**Exercise description**
Produce an exact transcription of every entry.

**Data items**
- Opening Delimiter -

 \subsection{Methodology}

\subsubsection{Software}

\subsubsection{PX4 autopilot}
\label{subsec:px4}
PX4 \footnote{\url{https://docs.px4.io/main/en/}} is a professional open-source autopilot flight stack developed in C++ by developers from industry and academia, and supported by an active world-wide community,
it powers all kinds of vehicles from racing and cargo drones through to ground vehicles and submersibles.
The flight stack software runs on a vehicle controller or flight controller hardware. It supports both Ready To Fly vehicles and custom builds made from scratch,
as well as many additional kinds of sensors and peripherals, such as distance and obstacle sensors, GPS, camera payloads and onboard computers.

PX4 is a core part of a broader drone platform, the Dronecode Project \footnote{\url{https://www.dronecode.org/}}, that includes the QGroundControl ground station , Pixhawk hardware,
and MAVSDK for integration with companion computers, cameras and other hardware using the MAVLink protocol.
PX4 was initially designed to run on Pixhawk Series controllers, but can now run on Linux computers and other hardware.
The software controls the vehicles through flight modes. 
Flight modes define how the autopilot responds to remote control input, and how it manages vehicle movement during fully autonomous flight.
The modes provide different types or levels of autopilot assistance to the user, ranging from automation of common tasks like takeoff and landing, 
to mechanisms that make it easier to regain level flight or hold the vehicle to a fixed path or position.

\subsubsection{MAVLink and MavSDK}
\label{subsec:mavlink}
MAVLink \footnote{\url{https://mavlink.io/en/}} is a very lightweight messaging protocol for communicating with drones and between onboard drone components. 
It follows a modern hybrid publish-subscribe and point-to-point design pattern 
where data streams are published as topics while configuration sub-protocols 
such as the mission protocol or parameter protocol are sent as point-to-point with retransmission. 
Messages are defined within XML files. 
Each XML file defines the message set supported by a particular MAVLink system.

- Closing Delimiter -

**Written answer**
 \subsection{Methodology}

\subsubsection{Software}

\subsubsection{PX4 autopilot}
\label{subsec:px4}
PX4 \footnote{\url{https://docs.px4.io/main/en/}} is a professional open-source autopilot flight stack developed in C++ by developers from industry and academia, and supported by an active world-wide community,
it powers all kinds of vehicles from racing and cargo drones through to ground vehicles and submersibles.
The flight stack software runs on a vehicle controller or flight controller hardware. It supports both Ready To Fly vehicles and custom builds made from scratch,
as well as many additional kinds of sensors and peripherals, such as distance and obstacle sensors, GPS, camera payloads and onboard computers.

PX4 is a core part of a broader drone platform, the Dronecode Project \footnote{\url{https://www.dronecode.org/}}, that includes the QGroundControl ground station , Pixhawk hardware,
and MAVSDK for integration with companion computers, cameras and other hardware using the MAVLink protocol.
PX4 was initially designed to run on Pixhawk Series controllers, but can now run on Linux computers and other hardware.
The software controls the vehicles through flight modes. 
Flight modes define how the autopilot responds to remote control input, and how it manages vehicle movement during fully autonomous flight.
The modes provide different types or levels of autopilot assistance to the user, ranging from automation of common tasks like takeoff and landing, 
to mechanisms that make it easier to regain level flight or hold the vehicle to a fixed path or position.

\subsubsection{MAVLink and MavSDK}
\label{subsec:mavlink}
MAVLink \footnote{\url{https://mavlink.io/en/}} is a very lightweight messaging protocol for communicating with drones and between onboard drone components. 
It follows a modern hybrid publish-subscribe and point-to-point design pattern 
where data streams are published as topics while configuration sub-protocols 
such as the mission protocol or parameter protocol are sent as point-to-point with retransmission. 
Messages are defined within XML files. 
Each XML file defines the message set supported by a particular MAVLink system.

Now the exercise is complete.